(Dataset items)
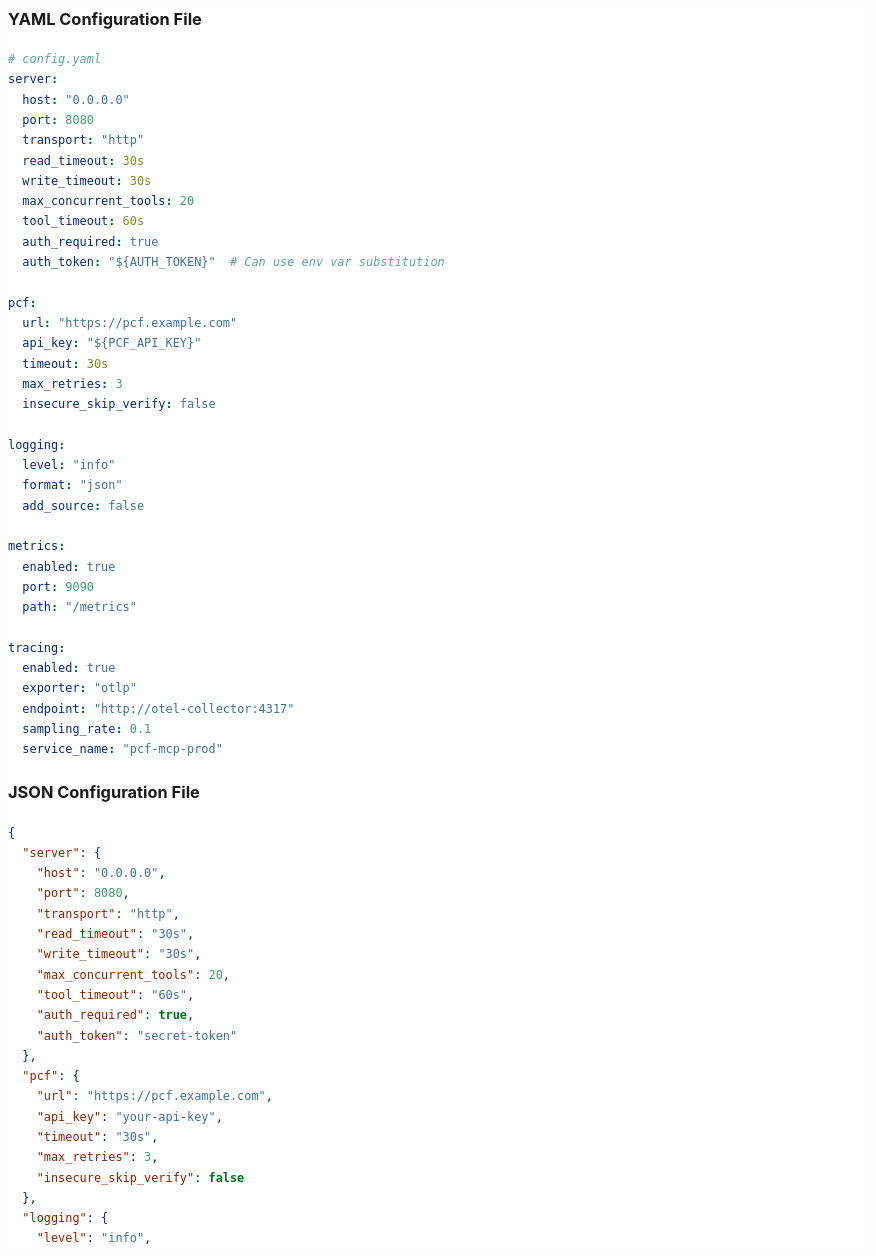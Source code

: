### YAML Configuration File

```yaml
# config.yaml
server:
  host: "0.0.0.0"
  port: 8080
  transport: "http"
  read_timeout: 30s
  write_timeout: 30s
  max_concurrent_tools: 20
  tool_timeout: 60s
  auth_required: true
  auth_token: "${AUTH_TOKEN}"  # Can use env var substitution

pcf:
  url: "https://pcf.example.com"
  api_key: "${PCF_API_KEY}"
  timeout: 30s
  max_retries: 3
  insecure_skip_verify: false

logging:
  level: "info"
  format: "json"
  add_source: false

metrics:
  enabled: true
  port: 9090
  path: "/metrics"

tracing:
  enabled: true
  exporter: "otlp"
  endpoint: "http://otel-collector:4317"
  sampling_rate: 0.1
  service_name: "pcf-mcp-prod"
```

### JSON Configuration File

```json
{
  "server": {
    "host": "0.0.0.0",
    "port": 8080,
    "transport": "http",
    "read_timeout": "30s",
    "write_timeout": "30s",
    "max_concurrent_tools": 20,
    "tool_timeout": "60s",
    "auth_required": true,
    "auth_token": "secret-token"
  },
  "pcf": {
    "url": "https://pcf.example.com",
    "api_key": "your-api-key",
    "timeout": "30s",
    "max_retries": 3,
    "insecure_skip_verify": false
  },
  "logging": {
    "level": "info",
```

Work required:
Each line of the data above must be reproduced as written. Skip the pictures.

Task answer:
Source code

:### YAML Configuration File

```yaml
# config.yaml
server:
  host: "0.0.0.0"
  port: 8080
  transport: "http"
  read_timeout: 30s
  write_timeout: 30s
  max_concurrent_tools: 20
  tool_timeout: 60s
  auth_required: true
  auth_token: "${AUTH_TOKEN}"  # Can use env var substitution

pcf:
  url: "https://pcf.example.com"
  api_key: "${PCF_API_KEY}"
  timeout: 30s
  max_retries: 3
  insecure_skip_verify: false

logging:
  level: "info"
  format: "json"
  add_source: false

metrics:
  enabled: true
  port: 9090
  path: "/metrics"

tracing:
  enabled: true
  exporter: "otlp"
  endpoint: "http://otel-collector:4317"
  sampling_rate: 0.1
  service_name: "pcf-mcp-prod"
```

### JSON Configuration File

```json
{
  "server": {
    "host": "0.0.0.0",
    "port": 8080,
    "transport": "http",
    "read_timeout": "30s",
    "write_timeout": "30s",
    "max_concurrent_tools": 20,
    "tool_timeout": "60s",
    "auth_required": true,
    "auth_token": "secret-token"
  },
  "pcf": {
    "url": "https://pcf.example.com",
    "api_key": "your-api-key",
    "timeout": "30s",
    "max_retries": 3,
    "insecure_skip_verify": false
  },
  "logging": {
    "level": "info",
```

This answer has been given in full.